TASK DIRECTIONS:
Within the records below, find each line with the word "xuống" and copy it out.

=== Begin Enclosure ===

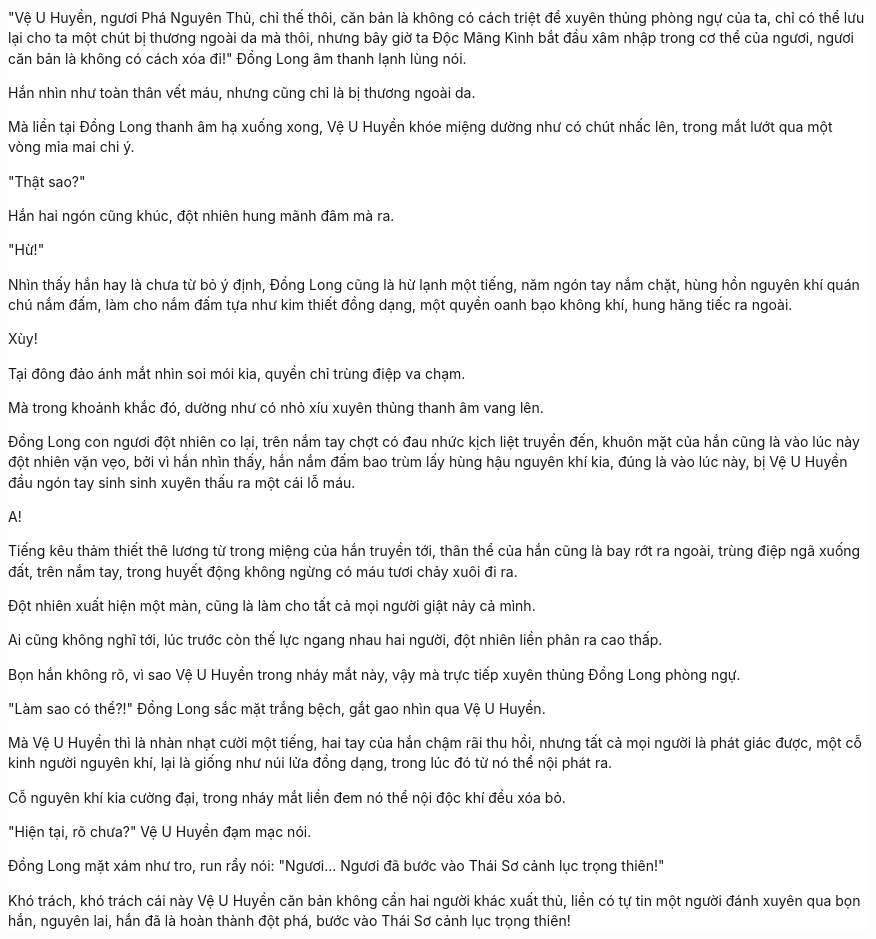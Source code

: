 "Vệ U Huyền, ngươi Phá Nguyên Thủ, chỉ thế thôi, căn bản là không có cách triệt để xuyên thủng phòng ngự của ta, chỉ có thể lưu lại cho ta một chút bị thương ngoài da mà thôi, nhưng bây giờ ta Độc Mãng Kình bắt đầu xâm nhập trong cơ thể của ngươi, ngươi căn bản là không có cách xóa đi!" Đồng Long âm thanh lạnh lùng nói.

Hắn nhìn như toàn thân vết máu, nhưng cũng chỉ là bị thương ngoài da.

Mà liền tại Đồng Long thanh âm hạ xuống xong, Vệ U Huyền khóe miệng dường như có chút nhấc lên, trong mắt lướt qua một vòng mỉa mai chi ý.

"Thật sao?"

Hắn hai ngón cũng khúc, đột nhiên hung mãnh đâm mà ra.

"Hừ!"

Nhìn thấy hắn hay là chưa từ bỏ ý định, Đồng Long cũng là hừ lạnh một tiếng, năm ngón tay nắm chặt, hùng hồn nguyên khí quán chú nắm đấm, làm cho nắm đấm tựa như kim thiết đồng dạng, một quyền oanh bạo không khí, hung hăng tiếc ra ngoài.

Xùy!

Tại đông đảo ánh mắt nhìn soi mói kia, quyền chỉ trùng điệp va chạm.

Mà trong khoảnh khắc đó, dường như có nhỏ xíu xuyên thủng thanh âm vang lên.

Đồng Long con ngươi đột nhiên co lại, trên nắm tay chợt có đau nhức kịch liệt truyền đến, khuôn mặt của hắn cũng là vào lúc này đột nhiên vặn vẹo, bởi vì hắn nhìn thấy, hắn nắm đấm bao trùm lấy hùng hậu nguyên khí kia, đúng là vào lúc này, bị Vệ U Huyền đầu ngón tay sinh sinh xuyên thấu ra một cái lỗ máu.

A!

Tiếng kêu thảm thiết thê lương từ trong miệng của hắn truyền tới, thân thể của hắn cũng là bay rớt ra ngoài, trùng điệp ngã xuống đất, trên nắm tay, trong huyết động không ngừng có máu tươi chảy xuôi đi ra.

Đột nhiên xuất hiện một màn, cũng là làm cho tất cả mọi người giật nảy cả mình.

Ai cũng không nghĩ tới, lúc trước còn thế lực ngang nhau hai người, đột nhiên liền phân ra cao thấp.

Bọn hắn không rõ, vì sao Vệ U Huyền trong nháy mắt này, vậy mà trực tiếp xuyên thủng Đồng Long phòng ngự.

"Làm sao có thể?!" Đồng Long sắc mặt trắng bệch, gắt gao nhìn qua Vệ U Huyền.

Mà Vệ U Huyền thì là nhàn nhạt cười một tiếng, hai tay của hắn chậm rãi thu hồi, nhưng tất cả mọi người là phát giác được, một cỗ kinh người nguyên khí, lại là giống như núi lửa đồng dạng, trong lúc đó từ nó thể nội phát ra.

Cỗ nguyên khí kia cường đại, trong nháy mắt liền đem nó thể nội độc khí đều xóa bỏ.

"Hiện tại, rõ chưa?" Vệ U Huyền đạm mạc nói.

Đồng Long mặt xám như tro, run rẩy nói: "Ngươi... Ngươi đã bước vào Thái Sơ cảnh lục trọng thiên!"

Khó trách, khó trách cái này Vệ U Huyền căn bản không cần hai người khác xuất thủ, liền có tự tin một người đánh xuyên qua bọn hắn, nguyên lai, hắn đã là hoàn thành đột phá, bước vào Thái Sơ cảnh lục trọng thiên!
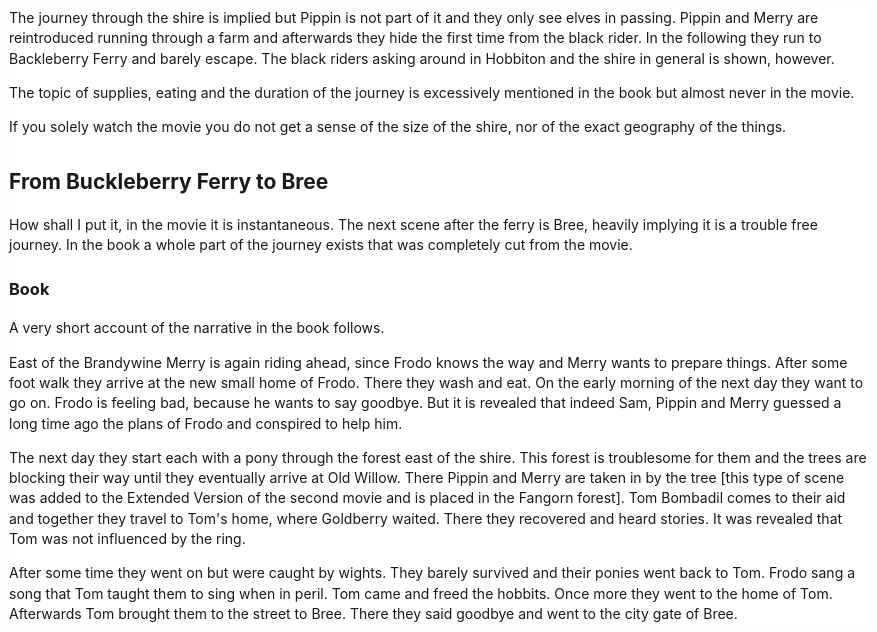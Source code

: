 The journey through the shire is implied but Pippin is not part of it and they only see elves in passing. Pippin 
and Merry are reintroduced running through a farm and afterwards they hide the first time from the black rider.
In the following they run to Backleberry Ferry and barely escape. The black riders asking around in Hobbiton
and the shire in general is shown, however.

The topic of supplies, eating and the duration of the journey is excessively mentioned in the book but 
almost never in the movie. 

If you solely watch the movie you do not get a sense of the size of the shire, nor of the exact geography
of the things.

## From Buckleberry Ferry to Bree

How shall I put it, in the movie it is instantaneous. The next scene after the ferry is Bree, heavily implying 
it is a trouble free journey. In the book a whole part of the journey exists that was completely cut from the 
movie.

### Book

A very short account of the narrative in the book follows.

East of the Brandywine Merry is again riding ahead, since Frodo knows the way and Merry wants to prepare things.
After some foot walk they arrive at the new small home of Frodo. There they wash and eat. On the early morning
of the next day they want to go on. Frodo is feeling bad, because he wants to say goodbye. But it is revealed
that indeed Sam, Pippin and Merry guessed a long time ago the plans of Frodo and conspired to help him.

The next day they start each with a pony through the forest east of the shire. This forest is troublesome
for them and the trees are blocking their way until they eventually arrive at Old Willow. There Pippin and
Merry are taken in by the tree [this type of scene was added to the Extended Version of the second movie 
and is placed in the Fangorn forest]. Tom Bombadil comes to their aid and together they travel to Tom's home,
where Goldberry waited. There they recovered and heard stories. It was revealed that Tom was not influenced by
the ring.

After some time they went on but were caught by wights. They barely survived and their ponies went back to Tom.
Frodo sang a song that Tom taught them to sing when in peril. Tom came and freed the hobbits. Once more they
went to the home of Tom. Afterwards Tom brought them to the street to Bree. There they said goodbye and
went to the city gate of Bree.

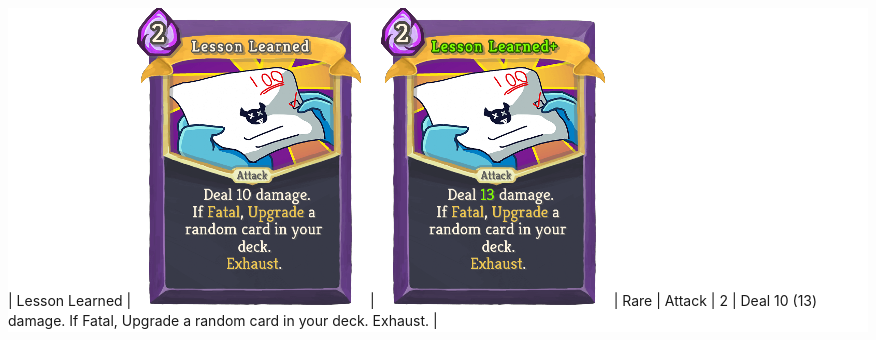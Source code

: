 | Lesson Learned | ![](../../slay-the-spire/small-card-images/Purple-LessonLearned.png) | ![](../../slay-the-spire/small-card-images/Purple-LessonLearnedPlus.png) | Rare | Attack | 2 | Deal 10 (13) damage. If Fatal, Upgrade a random card in your deck. Exhaust. |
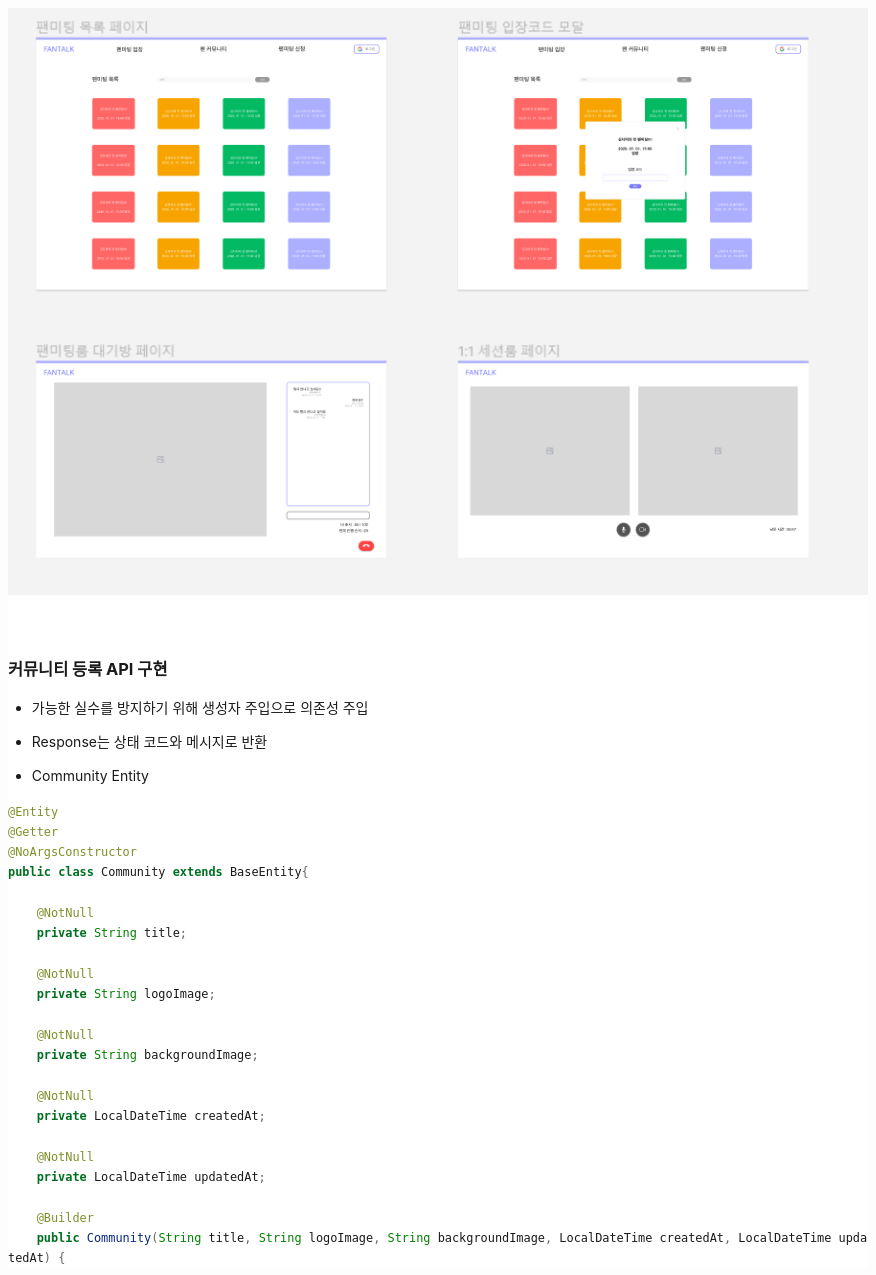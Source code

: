 ![4](README.assets/4.PNG)

<br>

### 커뮤니티 등록 API 구현

- 가능한 실수를 방지하기 위해 생성자 주입으로 의존성 주입
- Response는 상태 코드와 메시지로 반환

-  Community Entity

```java
@Entity
@Getter
@NoArgsConstructor
public class Community extends BaseEntity{

    @NotNull
    private String title;

    @NotNull
    private String logoImage;

    @NotNull
    private String backgroundImage;

    @NotNull
    private LocalDateTime createdAt;

    @NotNull
    private LocalDateTime updatedAt;

    @Builder
    public Community(String title, String logoImage, String backgroundImage, LocalDateTime createdAt, LocalDateTime updatedAt) {
```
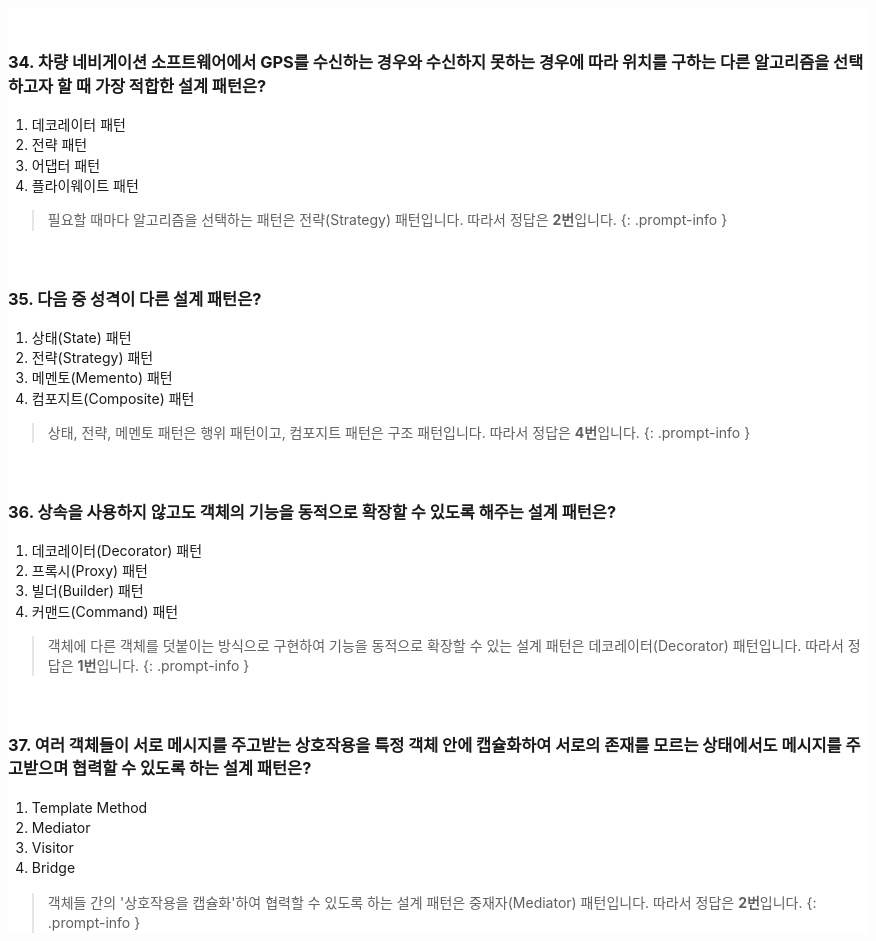&nbsp;

### 34. 차량 네비게이션 소프트웨어에서 GPS를 수신하는 경우와 수신하지 못하는 경우에 따라 위치를 구하는 다른 알고리즘을 선택하고자 할 때 가장 적합한 설계 패턴은?

1. 데코레이터 패턴
2. 전략 패턴
3. 어댑터 패턴
4. 플라이웨이트 패턴

> 필요할 때마다 알고리즘을 선택하는 패턴은 전략(Strategy) 패턴입니다. 따라서 정답은 **2번**입니다.
{: .prompt-info }

&nbsp;

### 35. 다음 중 성격이 다른 설계 패턴은?

1. 상태(State) 패턴
2. 전략(Strategy) 패턴
3. 메멘토(Memento) 패턴
4. 컴포지트(Composite) 패턴

> 상태, 전략, 메멘토 패턴은 행위 패턴이고, 컴포지트 패턴은 구조 패턴입니다. 따라서 정답은 **4번**입니다.
{: .prompt-info }

&nbsp;

### 36. 상속을 사용하지 않고도 객체의 기능을 동적으로 확장할 수 있도록 해주는 설계 패턴은?

1. 데코레이터(Decorator) 패턴
2. 프록시(Proxy) 패턴
3. 빌더(Builder) 패턴
4. 커맨드(Command) 패턴

> 객체에 다른 객체를 덧붙이는 방식으로 구현하여 기능을 동적으로 확장할 수 있는 설계 패턴은 데코레이터(Decorator) 패턴입니다. 따라서 정답은 **1번**입니다.
{: .prompt-info }

&nbsp;

### 37. 여러 객체들이 서로 메시지를 주고받는 상호작용을 특정 객체 안에 캡슐화하여 서로의 존재를 모르는 상태에서도 메시지를 주고받으며 협력할 수 있도록 하는 설계 패턴은?

1. Template Method
2. Mediator
3. Visitor
4. Bridge

> 객체들 간의 '상호작용을 캡슐화'하여 협력할 수 있도록 하는 설계 패턴은 중재자(Mediator) 패턴입니다. 따라서 정답은 **2번**입니다.
{: .prompt-info }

=== End Enclosure ===

ANSWER TO THIS PROBLEM:
Mà liền tại Đồng Long thanh âm hạ xuống xong, Vệ U Huyền khóe miệng dường như có chút nhấc lên, trong mắt lướt qua một vòng mỉa mai chi ý.
Tiếng kêu thảm thiết thê lương từ trong miệng của hắn truyền tới, thân thể của hắn cũng là bay rớt ra ngoài, trùng điệp ngã xuống đất, trên nắm tay, trong huyết động không ngừng có máu tươi chảy xuôi đi ra.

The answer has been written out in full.